(Requirement)
I need the lines below from the one with "hyökkäyksen jo tapahduttua" down to the one with "ne, jotka ovat" reproduced exactly, both ends included, and nothing else.

(Data for this task)
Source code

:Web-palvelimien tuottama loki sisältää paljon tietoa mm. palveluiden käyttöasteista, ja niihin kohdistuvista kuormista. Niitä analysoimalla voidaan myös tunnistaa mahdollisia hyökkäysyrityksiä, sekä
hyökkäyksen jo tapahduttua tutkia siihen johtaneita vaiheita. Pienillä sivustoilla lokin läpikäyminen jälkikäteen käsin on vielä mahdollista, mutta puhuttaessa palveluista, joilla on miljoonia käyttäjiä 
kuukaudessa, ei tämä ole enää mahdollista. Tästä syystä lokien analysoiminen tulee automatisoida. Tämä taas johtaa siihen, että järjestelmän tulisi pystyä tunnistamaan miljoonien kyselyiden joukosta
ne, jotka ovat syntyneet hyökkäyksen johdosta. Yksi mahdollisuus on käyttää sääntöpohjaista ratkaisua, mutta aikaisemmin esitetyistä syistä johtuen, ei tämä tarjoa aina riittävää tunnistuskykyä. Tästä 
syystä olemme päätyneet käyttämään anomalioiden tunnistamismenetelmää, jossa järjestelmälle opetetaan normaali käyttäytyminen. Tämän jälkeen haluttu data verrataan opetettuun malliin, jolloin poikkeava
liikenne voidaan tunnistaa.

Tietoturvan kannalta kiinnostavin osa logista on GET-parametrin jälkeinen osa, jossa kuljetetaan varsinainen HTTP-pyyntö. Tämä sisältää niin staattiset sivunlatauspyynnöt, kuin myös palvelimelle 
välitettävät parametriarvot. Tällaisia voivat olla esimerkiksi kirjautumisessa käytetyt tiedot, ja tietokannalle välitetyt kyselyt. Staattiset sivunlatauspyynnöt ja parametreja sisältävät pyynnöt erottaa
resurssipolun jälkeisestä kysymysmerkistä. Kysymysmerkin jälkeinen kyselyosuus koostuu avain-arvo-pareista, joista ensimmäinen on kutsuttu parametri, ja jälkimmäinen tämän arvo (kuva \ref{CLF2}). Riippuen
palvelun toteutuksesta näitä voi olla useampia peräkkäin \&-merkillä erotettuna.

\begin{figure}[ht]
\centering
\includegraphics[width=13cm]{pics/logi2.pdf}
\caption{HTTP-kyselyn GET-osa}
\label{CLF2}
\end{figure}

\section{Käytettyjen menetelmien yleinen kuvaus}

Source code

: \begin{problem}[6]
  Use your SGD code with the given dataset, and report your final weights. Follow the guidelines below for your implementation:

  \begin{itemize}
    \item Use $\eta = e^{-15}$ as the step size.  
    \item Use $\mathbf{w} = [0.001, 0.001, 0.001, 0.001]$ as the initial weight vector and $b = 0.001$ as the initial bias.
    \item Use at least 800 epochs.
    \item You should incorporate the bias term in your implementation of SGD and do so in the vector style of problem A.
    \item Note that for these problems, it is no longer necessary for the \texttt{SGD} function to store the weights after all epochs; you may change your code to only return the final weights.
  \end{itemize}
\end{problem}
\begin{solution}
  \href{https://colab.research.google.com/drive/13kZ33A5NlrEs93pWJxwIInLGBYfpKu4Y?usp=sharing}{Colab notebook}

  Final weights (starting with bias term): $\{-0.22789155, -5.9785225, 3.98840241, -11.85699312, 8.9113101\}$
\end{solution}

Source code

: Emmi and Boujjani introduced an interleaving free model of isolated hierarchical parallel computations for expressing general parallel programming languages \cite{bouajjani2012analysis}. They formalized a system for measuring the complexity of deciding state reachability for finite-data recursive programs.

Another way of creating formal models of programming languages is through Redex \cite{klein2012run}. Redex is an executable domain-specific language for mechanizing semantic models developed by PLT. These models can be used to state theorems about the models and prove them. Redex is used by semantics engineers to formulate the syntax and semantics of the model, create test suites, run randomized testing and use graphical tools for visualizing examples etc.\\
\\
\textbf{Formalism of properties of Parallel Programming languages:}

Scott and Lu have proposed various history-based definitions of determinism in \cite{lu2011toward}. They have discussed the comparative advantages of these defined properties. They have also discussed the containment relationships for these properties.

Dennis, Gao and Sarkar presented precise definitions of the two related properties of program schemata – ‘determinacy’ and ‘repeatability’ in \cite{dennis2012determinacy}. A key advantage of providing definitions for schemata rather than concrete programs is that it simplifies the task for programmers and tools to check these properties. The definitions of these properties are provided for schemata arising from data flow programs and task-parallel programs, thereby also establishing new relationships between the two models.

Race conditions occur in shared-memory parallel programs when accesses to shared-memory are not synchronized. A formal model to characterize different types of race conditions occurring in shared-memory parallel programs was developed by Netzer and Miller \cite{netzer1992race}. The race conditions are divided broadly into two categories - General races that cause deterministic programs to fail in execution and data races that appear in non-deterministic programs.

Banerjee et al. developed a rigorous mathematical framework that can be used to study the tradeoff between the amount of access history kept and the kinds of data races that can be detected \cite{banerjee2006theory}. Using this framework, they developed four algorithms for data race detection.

(Response for this exercise)
hyökkäyksen jo tapahduttua tutkia siihen johtaneita vaiheita. Pienillä sivustoilla lokin läpikäyminen jälkikäteen käsin on vielä mahdollista, mutta puhuttaessa palveluista, joilla on miljoonia käyttäjiä 
kuukaudessa, ei tämä ole enää mahdollista. Tästä syystä lokien analysoiminen tulee automatisoida. Tämä taas johtaa siihen, että järjestelmän tulisi pystyä tunnistamaan miljoonien kyselyiden joukosta
ne, jotka ovat syntyneet hyökkäyksen johdosta. Yksi mahdollisuus on käyttää sääntöpohjaista ratkaisua, mutta aikaisemmin esitetyistä syistä johtuen, ei tämä tarjoa aina riittävää tunnistuskykyä. Tästä 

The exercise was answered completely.